主演の市川が演じるのは、このシングルマザーの遠藤清美。もしも彼女がまだ世の中のことを知らない純真無垢な少女だったとしたら、壮大なジュブナイルSFが展開しそうである。王道の作品でいえば、スティーヴン・スピルバーグ監督の『E.T.』(1982年)のような。ところが清美の場合は、世の中の酸いも甘いも経験してきた大人の女性だ。宇宙人の機嫌を損ねない程度に、日常生活におけるちょっとした事件の解決をお願いするらしい。小さな田舎町で平凡な日常を送る清美の人生に宇宙人の存在が関わることで、果たしてどのような化学反応が起きるのだろうか。
バカリズムは脚本家として、『架空OL日記』(2017年/読売テレビ系)や『ブラッシュアップライフ』(2023年/日本テレビ系)、映画『地獄の花園』(2021年)といった作品で、“もしもの世界”を描いてきた。突飛でユーモラスな視点で、ありふれた日常の風景を描き続けてきた。おそらくこの『ホットスポット』もこれまでの彼の作品の系譜に連なるような、肩の力の抜けたチャーミングな日常SF劇が展開していくのではないだろうか。

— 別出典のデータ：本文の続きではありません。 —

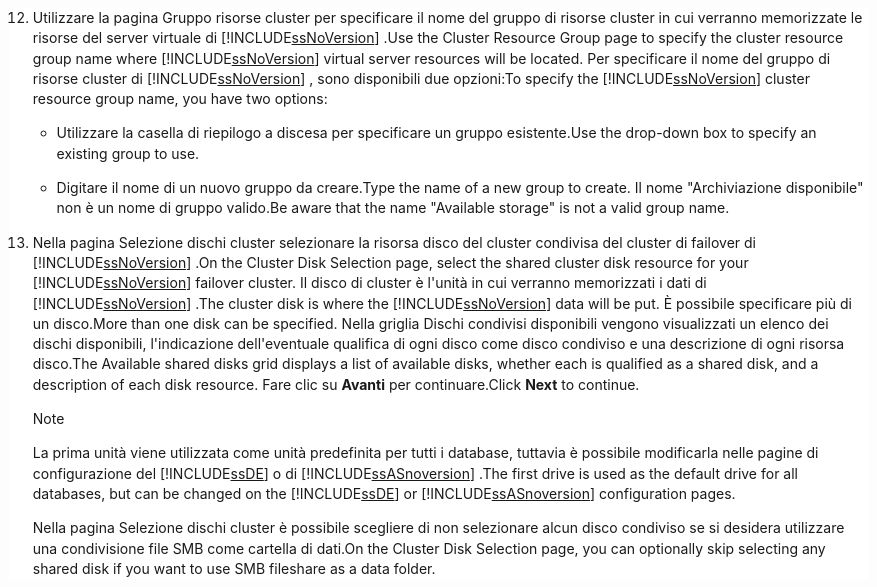 12. <span data-ttu-id="efb8d-208">Utilizzare la pagina Gruppo risorse cluster per specificare il nome del gruppo di risorse cluster in cui verranno memorizzate le risorse del server virtuale di [!INCLUDE[ssNoVersion](../../../includes/ssnoversion-md.md)] .</span><span class="sxs-lookup"><span data-stu-id="efb8d-208">Use the Cluster Resource Group page to specify the cluster resource group name where [!INCLUDE[ssNoVersion](../../../includes/ssnoversion-md.md)] virtual server resources will be located.</span></span> <span data-ttu-id="efb8d-209">Per specificare il nome del gruppo di risorse cluster di [!INCLUDE[ssNoVersion](../../../includes/ssnoversion-md.md)] , sono disponibili due opzioni:</span><span class="sxs-lookup"><span data-stu-id="efb8d-209">To specify the [!INCLUDE[ssNoVersion](../../../includes/ssnoversion-md.md)] cluster resource group name, you have two options:</span></span>  
  
    -   <span data-ttu-id="efb8d-210">Utilizzare la casella di riepilogo a discesa per specificare un gruppo esistente.</span><span class="sxs-lookup"><span data-stu-id="efb8d-210">Use the drop-down box to specify an existing group to use.</span></span>  
  
    -   <span data-ttu-id="efb8d-211">Digitare il nome di un nuovo gruppo da creare.</span><span class="sxs-lookup"><span data-stu-id="efb8d-211">Type the name of a new group to create.</span></span> <span data-ttu-id="efb8d-212">Il nome "Archiviazione disponibile" non è un nome di gruppo valido.</span><span class="sxs-lookup"><span data-stu-id="efb8d-212">Be aware that the name "Available storage" is not a valid group name.</span></span>  
  
13. <span data-ttu-id="efb8d-213">Nella pagina Selezione dischi cluster selezionare la risorsa disco del cluster condivisa del cluster di failover di [!INCLUDE[ssNoVersion](../../../includes/ssnoversion-md.md)] .</span><span class="sxs-lookup"><span data-stu-id="efb8d-213">On the Cluster Disk Selection page, select the shared cluster disk resource for your [!INCLUDE[ssNoVersion](../../../includes/ssnoversion-md.md)] failover cluster.</span></span> <span data-ttu-id="efb8d-214">Il disco di cluster è l'unità in cui verranno memorizzati i dati di [!INCLUDE[ssNoVersion](../../../includes/ssnoversion-md.md)] .</span><span class="sxs-lookup"><span data-stu-id="efb8d-214">The cluster disk is where the [!INCLUDE[ssNoVersion](../../../includes/ssnoversion-md.md)] data will be put.</span></span> <span data-ttu-id="efb8d-215">È possibile specificare più di un disco.</span><span class="sxs-lookup"><span data-stu-id="efb8d-215">More than one disk can be specified.</span></span> <span data-ttu-id="efb8d-216">Nella griglia Dischi condivisi disponibili vengono visualizzati un elenco dei dischi disponibili, l'indicazione dell'eventuale qualifica di ogni disco come disco condiviso e una descrizione di ogni risorsa disco.</span><span class="sxs-lookup"><span data-stu-id="efb8d-216">The Available shared disks grid displays a list of available disks, whether each is qualified as a shared disk, and a description of each disk resource.</span></span> <span data-ttu-id="efb8d-217">Fare clic su **Avanti** per continuare.</span><span class="sxs-lookup"><span data-stu-id="efb8d-217">Click **Next** to continue.</span></span>  
  
    > [!NOTE]  
    >  <span data-ttu-id="efb8d-218">La prima unità viene utilizzata come unità predefinita per tutti i database, tuttavia è possibile modificarla nelle pagine di configurazione del [!INCLUDE[ssDE](../../../includes/ssde-md.md)] o di [!INCLUDE[ssASnoversion](../../../includes/ssasnoversion-md.md)] .</span><span class="sxs-lookup"><span data-stu-id="efb8d-218">The first drive is used as the default drive for all databases, but can be changed on the [!INCLUDE[ssDE](../../../includes/ssde-md.md)] or [!INCLUDE[ssASnoversion](../../../includes/ssasnoversion-md.md)] configuration pages.</span></span>  
    >   
    >  <span data-ttu-id="efb8d-219">Nella pagina Selezione dischi cluster è possibile scegliere di non selezionare alcun disco condiviso se si desidera utilizzare una condivisione file SMB come cartella di dati.</span><span class="sxs-lookup"><span data-stu-id="efb8d-219">On the Cluster Disk Selection page, you can optionally skip selecting any shared disk if you want to use SMB fileshare as a data folder.</span></span>  
  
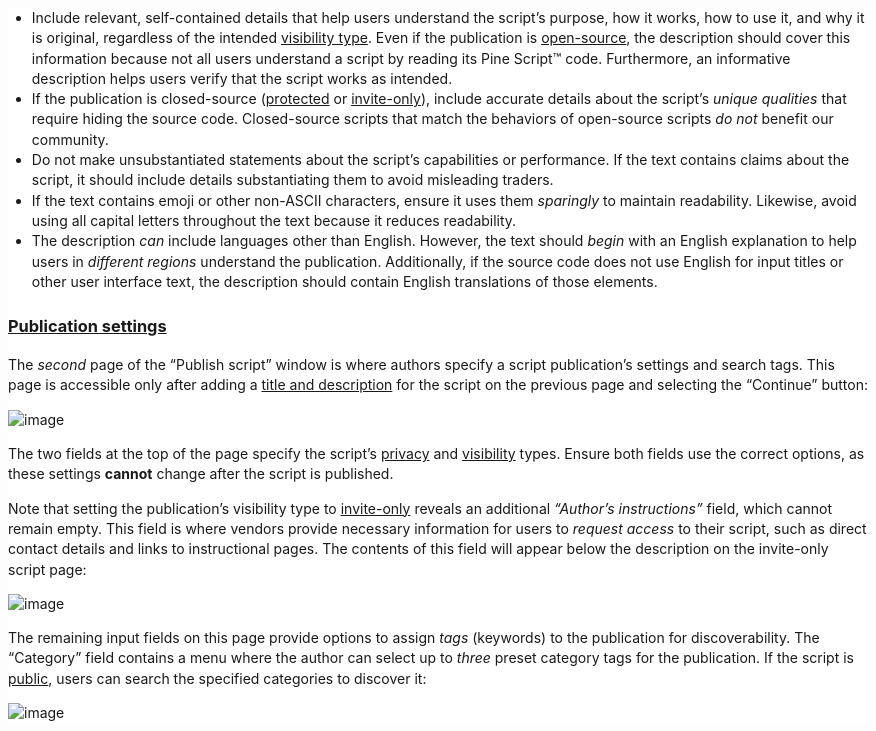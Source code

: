 -   Include relevant, self-contained details that help users understand the script’s purpose, how it works, how to use it, and why it is original, regardless of the intended [visibility type](https://www.tradingview.com/pine-script-docs/writing/publishing/#visibility-types). Even if the publication is [open-source](https://www.tradingview.com/pine-script-docs/writing/publishing/#open), the description should cover this information because not all users understand a script by reading its Pine Script™ code. Furthermore, an informative description helps users verify that the script works as intended.
-   If the publication is closed-source ([protected](https://www.tradingview.com/pine-script-docs/writing/publishing/#protected) or [invite-only](https://www.tradingview.com/pine-script-docs/writing/publishing/#invite-only)), include accurate details about the script’s _unique qualities_ that require hiding the source code. Closed-source scripts that match the behaviors of open-source scripts _do not_ benefit our community.
-   Do not make unsubstantiated statements about the script’s capabilities or performance. If the text contains claims about the script, it should include details substantiating them to avoid misleading traders.
-   If the text contains emoji or other non-ASCII characters, ensure it uses them _sparingly_ to maintain readability. Likewise, avoid using all capital letters throughout the text because it reduces readability.
-   The description _can_ include languages other than English. However, the text should _begin_ with an English explanation to help users in _different regions_ understand the publication. Additionally, if the source code does not use English for input titles or other user interface text, the description should contain English translations of those elements.

### [Publication settings](https://www.tradingview.com/pine-script-docs/writing/publishing/#publication-settings)

The _second_ page of the “Publish script” window is where authors specify a script publication’s settings and search tags. This page is accessible only after adding a [title and description](https://www.tradingview.com/pine-script-docs/writing/publishing/#title-and-description) for the script on the previous page and selecting the “Continue” button:

![image](https://www.tradingview.com/pine-script-docs/_astro/Publishing-scripts-Preparing-a-publication-Publication-settings-1.BopRWx7F_1tELg7.webp)

The two fields at the top of the page specify the script’s [privacy](https://www.tradingview.com/pine-script-docs/writing/publishing/#privacy-types) and [visibility](https://www.tradingview.com/pine-script-docs/writing/publishing/#visibility-types) types. Ensure both fields use the correct options, as these settings **cannot** change after the script is published.

Note that setting the publication’s visibility type to [invite-only](https://www.tradingview.com/pine-script-docs/writing/publishing/#invite-only) reveals an additional _“Author’s instructions”_ field, which cannot remain empty. This field is where vendors provide necessary information for users to _request access_ to their script, such as direct contact details and links to instructional pages. The contents of this field will appear below the description on the invite-only script page:

![image](https://www.tradingview.com/pine-script-docs/_astro/Publishing-scripts-Preparing-a-publication-Publication-settings-2.zrEdY71P_Z1EXmJb.webp)

The remaining input fields on this page provide options to assign _tags_ (keywords) to the publication for discoverability. The “Category” field contains a menu where the author can select up to _three_ preset category tags for the publication. If the script is [public](https://www.tradingview.com/pine-script-docs/writing/publishing/#public), users can search the specified categories to discover it:

![image](https://www.tradingview.com/pine-script-docs/_astro/Publishing-scripts-Preparing-a-publication-Publication-settings-3.CC7fol2N_WRQHi.webp)
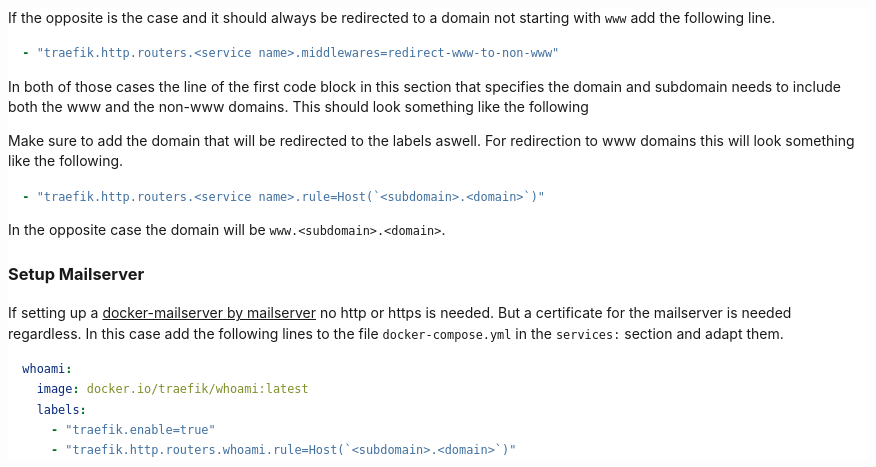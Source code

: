 If the opposite is the case and it should always be redirected to a domain not starting with `www`
add the following line.

```yml
  - "traefik.http.routers.<service name>.middlewares=redirect-www-to-non-www"
```

In both of those cases the line of the first code block in this section that specifies the domain
and subdomain needs to include both the www and the non-www domains.
This should look something like the following

Make sure to add the domain that will be redirected to the labels aswell.
For redirection to www domains this will look something like the following.

```yml
  - "traefik.http.routers.<service name>.rule=Host(`<subdomain>.<domain>`)"
```

In the opposite case the domain will be `www.<subdomain>.<domain>`.

### Setup Mailserver

If setting up a
[docker-mailserver by mailserver](./mailserver_-_docker-mailserver.md) no http
or https is needed.
But a certificate for the mailserver is needed regardless.
In this case add the following lines to the file `docker-compose.yml` in the
`services:` section and adapt them.

```yml
  whoami:
    image: docker.io/traefik/whoami:latest
    labels:
      - "traefik.enable=true"
      - "traefik.http.routers.whoami.rule=Host(`<subdomain>.<domain>`)"
```
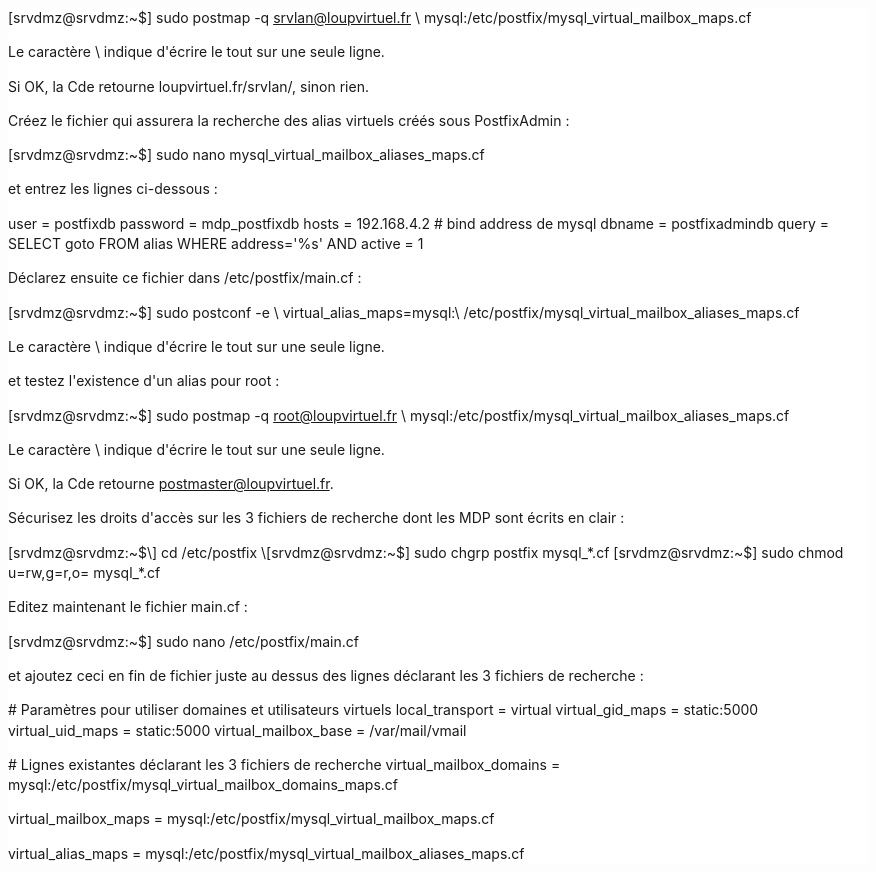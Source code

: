 \[srvdmz@srvdmz:~$\] sudo postmap -q srvlan@loupvirtuel.fr \\
                   mysql:/etc/postfix/mysql\_virtual\_mailbox\_maps.cf

Le caractère \\ indique d'écrire le tout sur une seule ligne.

Si OK, la Cde retourne loupvirtuel.fr/srvlan/, sinon rien.

Créez le fichier qui assurera la recherche des alias virtuels créés sous PostfixAdmin :

\[srvdmz@srvdmz:~$\] sudo nano mysql\_virtual\_mailbox\_aliases\_maps.cf

et entrez les lignes ci-dessous :

user = postfixdb
password = mdp\_postfixdb
hosts = 192.168.4.2     \# bind address de mysql
dbname = postfixadmindb
query = SELECT goto FROM alias WHERE address='%s' AND active = 1

Déclarez ensuite ce fichier dans /etc/postfix/main.cf :

\[srvdmz@srvdmz:~$\] sudo postconf -e \\
                                       virtual\_alias\_maps=mysql:\\
       /etc/postfix/mysql\_virtual\_mailbox\_aliases\_maps.cf

Le caractère \\ indique d'écrire le tout sur une seule ligne.

et testez l'existence d'un alias pour root :

\[srvdmz@srvdmz:~$\] sudo postmap -q root@loupvirtuel.fr \\
     mysql:/etc/postfix/mysql\_virtual\_mailbox\_aliases\_maps.cf

Le caractère \\ indique d'écrire le tout sur une seule ligne.

Si OK, la Cde retourne postmaster@loupvirtuel.fr.

Sécurisez les droits d'accès sur les 3 fichiers de recherche dont les MDP sont écrits en clair :

\[srvdmz@srvdmz:~$\] cd /etc/postfix
\[srvdmz@srvdmz:~$\] sudo chgrp postfix mysql\_\*.cf
\[srvdmz@srvdmz:~$\] sudo chmod u=rw,g=r,o= mysql\_\*.cf

Editez maintenant le fichier main.cf :

\[srvdmz@srvdmz:~$\] sudo nano /etc/postfix/main.cf

et ajoutez ceci en fin de fichier juste au dessus des lignes déclarant les 3 fichiers de recherche :

\# Paramètres pour utiliser domaines et utilisateurs virtuels
local\_transport = virtual
virtual\_gid\_maps = static:5000
virtual\_uid\_maps = static:5000
virtual\_mailbox\_base = /var/mail/vmail

\# Lignes existantes déclarant les 3 fichiers de recherche
virtual\_mailbox\_domains = mysql:/etc/postfix/mysql\_virtual\_mailbox\_domains\_maps.cf

virtual\_mailbox\_maps = mysql:/etc/postfix/mysql\_virtual\_mailbox\_maps.cf

virtual\_alias\_maps = mysql:/etc/postfix/mysql\_virtual\_mailbox\_aliases\_maps.cf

私は本文冒頭で市川について、世のエンタメファンから圧倒的な支持を集める存在だと記した。絶賛公開中の映画『ラストマイル』と世界観を共有している『アンナチュラル』(2018年/TBS系)や、彼女が演じた人物の途中退場により多くの視聴者に衝撃を与えた『大豆田とわ子と三人の元夫』(2021年/カンテレ・フジテレビ系)、それから3部構成のNHK連続テレビ小説『カムカムエヴリバディ』(2022年度後期)などが、ここ数年の彼女の代表作だといえるのではないだろうか。それぞれキャラクターのタイプは異なるが、いずれも“独自のペース”を持った女性たちだった。